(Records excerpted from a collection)
+++
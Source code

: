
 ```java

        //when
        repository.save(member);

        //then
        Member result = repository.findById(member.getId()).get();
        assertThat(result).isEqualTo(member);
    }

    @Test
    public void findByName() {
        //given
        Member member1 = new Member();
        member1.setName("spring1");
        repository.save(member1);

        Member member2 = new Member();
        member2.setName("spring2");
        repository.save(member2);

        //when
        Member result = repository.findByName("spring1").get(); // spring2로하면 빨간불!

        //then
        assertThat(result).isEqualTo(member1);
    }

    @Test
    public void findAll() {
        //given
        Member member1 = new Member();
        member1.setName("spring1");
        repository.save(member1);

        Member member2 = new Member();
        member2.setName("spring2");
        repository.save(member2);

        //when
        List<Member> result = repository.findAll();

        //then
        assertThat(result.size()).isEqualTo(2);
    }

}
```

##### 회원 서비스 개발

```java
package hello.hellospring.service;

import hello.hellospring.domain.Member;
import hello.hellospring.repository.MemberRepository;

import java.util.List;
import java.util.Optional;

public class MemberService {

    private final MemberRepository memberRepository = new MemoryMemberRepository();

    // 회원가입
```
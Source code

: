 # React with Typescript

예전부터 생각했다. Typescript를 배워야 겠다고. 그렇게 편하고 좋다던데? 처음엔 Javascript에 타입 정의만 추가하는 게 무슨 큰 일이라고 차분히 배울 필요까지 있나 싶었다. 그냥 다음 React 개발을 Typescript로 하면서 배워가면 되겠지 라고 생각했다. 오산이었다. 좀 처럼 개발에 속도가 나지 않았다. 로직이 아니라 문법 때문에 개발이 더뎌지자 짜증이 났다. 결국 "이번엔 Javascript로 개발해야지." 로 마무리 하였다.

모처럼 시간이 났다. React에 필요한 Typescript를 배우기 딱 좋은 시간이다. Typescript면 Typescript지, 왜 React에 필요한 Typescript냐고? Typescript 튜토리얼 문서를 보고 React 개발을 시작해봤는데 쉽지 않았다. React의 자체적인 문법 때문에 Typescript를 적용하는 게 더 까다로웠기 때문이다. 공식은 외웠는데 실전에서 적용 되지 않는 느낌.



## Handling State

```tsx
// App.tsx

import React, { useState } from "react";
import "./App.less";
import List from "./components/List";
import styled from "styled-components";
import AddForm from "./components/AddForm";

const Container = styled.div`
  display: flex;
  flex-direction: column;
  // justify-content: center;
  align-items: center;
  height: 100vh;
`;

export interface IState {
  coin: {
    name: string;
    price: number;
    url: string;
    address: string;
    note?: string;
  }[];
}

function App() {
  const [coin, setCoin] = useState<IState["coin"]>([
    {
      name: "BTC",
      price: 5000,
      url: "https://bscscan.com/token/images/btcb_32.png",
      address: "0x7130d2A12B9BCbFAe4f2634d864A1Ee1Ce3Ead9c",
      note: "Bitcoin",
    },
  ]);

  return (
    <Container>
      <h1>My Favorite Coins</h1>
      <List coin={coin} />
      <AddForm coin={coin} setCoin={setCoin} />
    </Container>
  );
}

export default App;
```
+++
# EXERCISE DETAILS:
Reproduce every line of the entries above, unchanged, from the very first one down to and including the line containing "예전부터 생각했다. Typescript를".

# COMPLETED EXERCISE:
Source code

:
 ```java

        //when
        repository.save(member);

        //then
        Member result = repository.findById(member.getId()).get();
        assertThat(result).isEqualTo(member);
    }

    @Test
    public void findByName() {
        //given
        Member member1 = new Member();
        member1.setName("spring1");
        repository.save(member1);

        Member member2 = new Member();
        member2.setName("spring2");
        repository.save(member2);

        //when
        Member result = repository.findByName("spring1").get(); // spring2로하면 빨간불!

        //then
        assertThat(result).isEqualTo(member1);
    }

    @Test
    public void findAll() {
        //given
        Member member1 = new Member();
        member1.setName("spring1");
        repository.save(member1);

        Member member2 = new Member();
        member2.setName("spring2");
        repository.save(member2);

        //when
        List<Member> result = repository.findAll();

        //then
        assertThat(result.size()).isEqualTo(2);
    }

}
```

##### 회원 서비스 개발

```java
package hello.hellospring.service;

import hello.hellospring.domain.Member;
import hello.hellospring.repository.MemberRepository;

import java.util.List;
import java.util.Optional;

public class MemberService {

    private final MemberRepository memberRepository = new MemoryMemberRepository();

    // 회원가입
```
Source code

: # React with Typescript

예전부터 생각했다. Typescript를 배워야 겠다고. 그렇게 편하고 좋다던데? 처음엔 Javascript에 타입 정의만 추가하는 게 무슨 큰 일이라고 차분히 배울 필요까지 있나 싶었다. 그냥 다음 React 개발을 Typescript로 하면서 배워가면 되겠지 라고 생각했다. 오산이었다. 좀 처럼 개발에 속도가 나지 않았다. 로직이 아니라 문법 때문에 개발이 더뎌지자 짜증이 났다. 결국 "이번엔 Javascript로 개발해야지." 로 마무리 하였다.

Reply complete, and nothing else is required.